Counter-terrorism officers will also deploy counter-drone technology to protect against potential attacks


Syracuse Media Group

NEW YORK CITY — The NYPD is ramping up security for the city’s annual New Year’s Eve celebration in Times Square with more than 1,200 cameras — some installed on high-flying drones — to protect the nearly 2 million expected revelers, police officials said Friday.

One of the high-tech gadgets will be tethered to the top of a building to prevent potential attacks on the wild party below, Police Commissioner James O’Neill said at a press conference.

NYPD officers stand near revelers gathered on Times Square in New York on December 31, 2018. The NYPD will use drones and cameras for added security.
NYPD officers stand near revelers gathered on Times Square in New York on December 31, 2018. The NYPD will use drones and cameras for added security. (Photo/AP)

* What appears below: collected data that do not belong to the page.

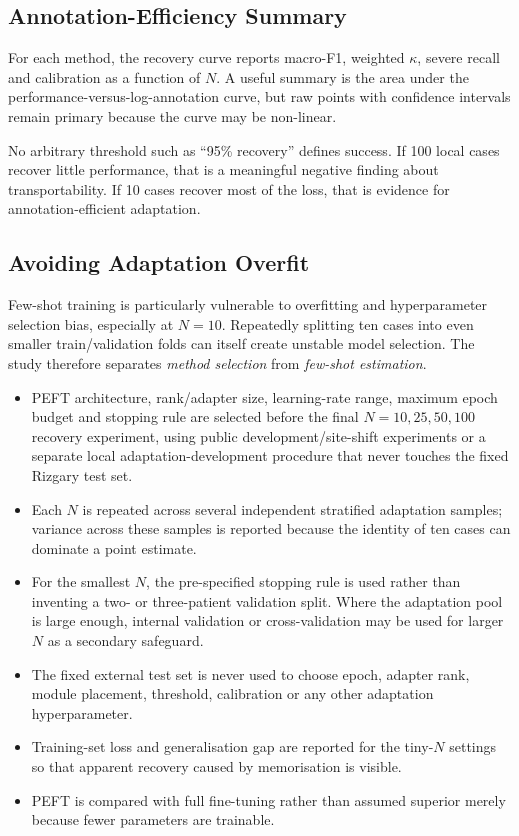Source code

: \subsection{Annotation-Efficiency Summary}
\label{sec:method-annotation-efficiency}

For each method, the recovery curve reports macro-F1, weighted $\kappa$, severe
recall and calibration as a function of $N$. A useful summary is the area under
the performance-versus-log-annotation curve, but raw points with confidence
intervals remain primary because the curve may be non-linear.

No arbitrary threshold such as ``95\% recovery'' defines success. If 100 local
cases recover little performance, that is a meaningful negative finding about
transportability. If 10 cases recover most of the loss, that is evidence for
annotation-efficient adaptation.

\subsection{Avoiding Adaptation Overfit}
\label{sec:method-adaptation-overfit}

Few-shot training is particularly vulnerable to overfitting and hyperparameter
selection bias, especially at $N=10$. Repeatedly splitting ten cases into even
smaller train/validation folds can itself create unstable model selection. The
study therefore separates \emph{method selection} from \emph{few-shot
estimation}.

\begin{itemize}
  \item PEFT architecture, rank/adapter size, learning-rate range, maximum epoch
        budget and stopping rule are selected before the final $N=10,25,50,100$
        recovery experiment, using public development/site-shift experiments or
        a separate local adaptation-development procedure that never touches the
        fixed Rizgary test set.
  \item Each $N$ is repeated across several independent stratified adaptation
        samples; variance across these samples is reported because the identity
        of ten cases can dominate a point estimate.
  \item For the smallest $N$, the pre-specified stopping rule is used rather than
        inventing a two- or three-patient validation split. Where the adaptation
        pool is large enough, internal validation or cross-validation may be used
        for larger $N$ as a secondary safeguard.
  \item The fixed external test set is never used to choose epoch, adapter rank,
        module placement, threshold, calibration or any other adaptation
        hyperparameter.
  \item Training-set loss and generalisation gap are reported for the tiny-$N$
        settings so that apparent recovery caused by memorisation is visible.
  \item PEFT is compared with full fine-tuning rather than assumed superior
        merely because fewer parameters are trainable.
\end{itemize}

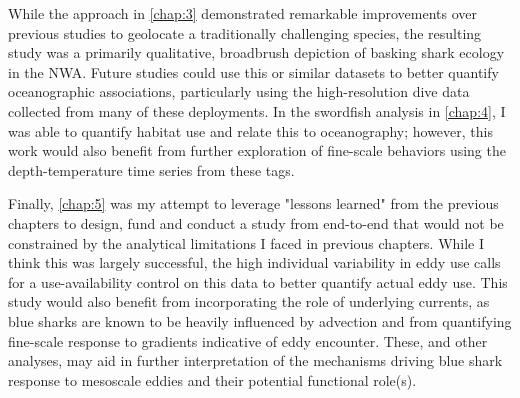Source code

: While the approach in \cref{chap:3} demonstrated remarkable improvements over previous studies to geolocate a traditionally challenging species, the resulting study was a primarily qualitative, broadbrush depiction of basking shark ecology in the NWA. Future studies could use this or similar datasets to better quantify oceanographic associations, particularly using the high-resolution dive data collected from many of these deployments. In the swordfish analysis in \cref{chap:4}, I was able to quantify habitat use and relate this to oceanography; however, this work would also benefit from further exploration of fine-scale behaviors using the depth-temperature time series from these tags.

Finally, \cref{chap:5} was my attempt to leverage "lessons learned" from the previous chapters to design, fund and conduct a study from end-to-end that would not be constrained by the analytical limitations I faced in previous chapters. While I think this was largely successful, the high individual variability in eddy use calls for a use-availability control on this data to better quantify actual eddy use. This study would also benefit from incorporating the role of underlying currents, as blue sharks are known to be heavily influenced by advection \citep[\eg][]{Carey1990} and from quantifying fine-scale response to gradients indicative of eddy encounter. These, and other analyses, may aid in further interpretation of the mechanisms driving blue shark response to mesoscale eddies and their potential functional role(s).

“This is the first time we’re going to be using it at a large-scale event,” he said. “It’s just going to give us an additional view of the crowd.”

Counter-terrorism cops will also deploy counter-drone technology to protect against attackers, he said.

“Don’t fly a drone that night… There’s no need to fly a drone,” O’Neill said. “And if you do fly one, there’s a good chance you’ll end up getting arrested.”

In total, police will use 1,225 security cameras — new portable ones among them — to monitor the crowd and keep it safe, officials said.

“We haven’t done that before. That’s going to give us a visual aid,” said NYPD Deputy Commissioner of Intelligence John Miller.

He added, “If someone sees something suspicious, they know the investigators are there.”

On Friday, there were no credible threats directed at the ball-dropping bash or toward New York City in general, officials said.

But O’Neill warned, “If anyone sees something that doesn’t look right … we need to know about it.”

Police will also set up 235 vehicles to block areas where revelers gather in Times Square.

There will also be 50 canine teams trained to sniff out explosives.

Officers will also install more than 200 cement blocks in addition to metal bollards that already exist, according to the station.